MATERIAL TO PROCESS below:

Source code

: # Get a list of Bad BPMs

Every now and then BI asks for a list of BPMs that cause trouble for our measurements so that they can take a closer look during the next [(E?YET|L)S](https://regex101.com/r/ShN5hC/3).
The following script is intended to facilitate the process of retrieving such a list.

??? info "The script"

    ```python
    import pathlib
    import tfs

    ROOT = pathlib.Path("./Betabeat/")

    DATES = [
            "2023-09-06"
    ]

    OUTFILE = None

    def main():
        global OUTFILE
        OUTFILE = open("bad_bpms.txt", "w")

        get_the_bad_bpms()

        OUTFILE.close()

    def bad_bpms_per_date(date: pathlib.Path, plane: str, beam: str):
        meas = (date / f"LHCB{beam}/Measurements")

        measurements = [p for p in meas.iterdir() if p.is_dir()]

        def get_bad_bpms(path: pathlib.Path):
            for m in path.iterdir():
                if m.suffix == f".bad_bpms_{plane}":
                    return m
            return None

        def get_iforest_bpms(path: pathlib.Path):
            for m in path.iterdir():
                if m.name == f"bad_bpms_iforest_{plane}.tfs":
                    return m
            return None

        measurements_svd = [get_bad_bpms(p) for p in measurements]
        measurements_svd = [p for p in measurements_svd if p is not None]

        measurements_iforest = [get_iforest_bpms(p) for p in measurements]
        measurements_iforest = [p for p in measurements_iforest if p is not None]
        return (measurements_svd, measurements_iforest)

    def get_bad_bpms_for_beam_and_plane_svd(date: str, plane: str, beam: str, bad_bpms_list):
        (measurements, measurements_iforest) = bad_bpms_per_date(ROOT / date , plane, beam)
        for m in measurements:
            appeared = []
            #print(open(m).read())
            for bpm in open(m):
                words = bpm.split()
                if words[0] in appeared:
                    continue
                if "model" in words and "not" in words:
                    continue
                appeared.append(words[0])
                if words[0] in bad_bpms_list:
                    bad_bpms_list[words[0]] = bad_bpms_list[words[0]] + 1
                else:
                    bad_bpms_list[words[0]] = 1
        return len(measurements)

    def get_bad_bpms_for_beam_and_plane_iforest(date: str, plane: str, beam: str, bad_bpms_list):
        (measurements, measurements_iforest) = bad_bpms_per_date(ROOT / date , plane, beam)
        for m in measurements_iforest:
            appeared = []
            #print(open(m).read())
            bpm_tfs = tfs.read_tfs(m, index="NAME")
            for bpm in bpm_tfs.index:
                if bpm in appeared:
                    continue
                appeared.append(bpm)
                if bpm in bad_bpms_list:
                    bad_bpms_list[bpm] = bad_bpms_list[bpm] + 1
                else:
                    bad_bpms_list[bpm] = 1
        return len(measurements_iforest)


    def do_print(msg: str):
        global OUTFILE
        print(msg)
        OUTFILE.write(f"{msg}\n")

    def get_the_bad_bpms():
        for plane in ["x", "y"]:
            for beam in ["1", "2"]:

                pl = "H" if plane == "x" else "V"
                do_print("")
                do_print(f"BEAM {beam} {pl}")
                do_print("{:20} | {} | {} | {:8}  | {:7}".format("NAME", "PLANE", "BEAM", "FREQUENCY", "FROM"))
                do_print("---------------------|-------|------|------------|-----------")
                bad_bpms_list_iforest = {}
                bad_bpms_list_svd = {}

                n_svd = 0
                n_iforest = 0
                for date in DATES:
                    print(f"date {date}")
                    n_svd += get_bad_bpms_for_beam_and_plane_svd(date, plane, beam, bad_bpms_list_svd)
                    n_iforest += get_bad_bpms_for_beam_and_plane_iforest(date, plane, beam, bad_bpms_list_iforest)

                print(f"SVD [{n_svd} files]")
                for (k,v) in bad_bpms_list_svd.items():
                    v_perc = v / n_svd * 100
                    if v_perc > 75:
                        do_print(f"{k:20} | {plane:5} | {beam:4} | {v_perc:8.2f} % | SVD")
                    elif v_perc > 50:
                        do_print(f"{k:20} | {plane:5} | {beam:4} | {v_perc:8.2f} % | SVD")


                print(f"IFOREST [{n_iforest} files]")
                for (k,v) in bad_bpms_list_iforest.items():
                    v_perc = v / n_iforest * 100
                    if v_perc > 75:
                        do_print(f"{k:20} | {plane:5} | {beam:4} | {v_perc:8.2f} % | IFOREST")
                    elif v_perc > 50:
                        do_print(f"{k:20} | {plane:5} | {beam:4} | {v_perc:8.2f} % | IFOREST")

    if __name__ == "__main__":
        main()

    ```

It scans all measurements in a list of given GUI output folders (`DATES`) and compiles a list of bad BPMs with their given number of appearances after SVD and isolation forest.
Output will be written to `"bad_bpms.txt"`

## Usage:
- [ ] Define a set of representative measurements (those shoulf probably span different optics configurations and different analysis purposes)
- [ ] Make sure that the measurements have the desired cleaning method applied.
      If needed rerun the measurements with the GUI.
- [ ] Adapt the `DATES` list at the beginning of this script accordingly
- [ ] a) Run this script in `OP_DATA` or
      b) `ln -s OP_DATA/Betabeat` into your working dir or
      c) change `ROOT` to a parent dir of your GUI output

End of MATERIAL TO PROCESS.

AIM OF THE EXERCISE
Find the string "that" in the entries above. Copy each line where it occurs.

ANSWER TO THIS PROBLEM
Every now and then BI asks for a list of BPMs that cause trouble for our measurements so that they can take a closer look during the next [(E?YET|L)S](https://regex101.com/r/ShN5hC/3).
- [ ] Make sure that the measurements have the desired cleaning method applied.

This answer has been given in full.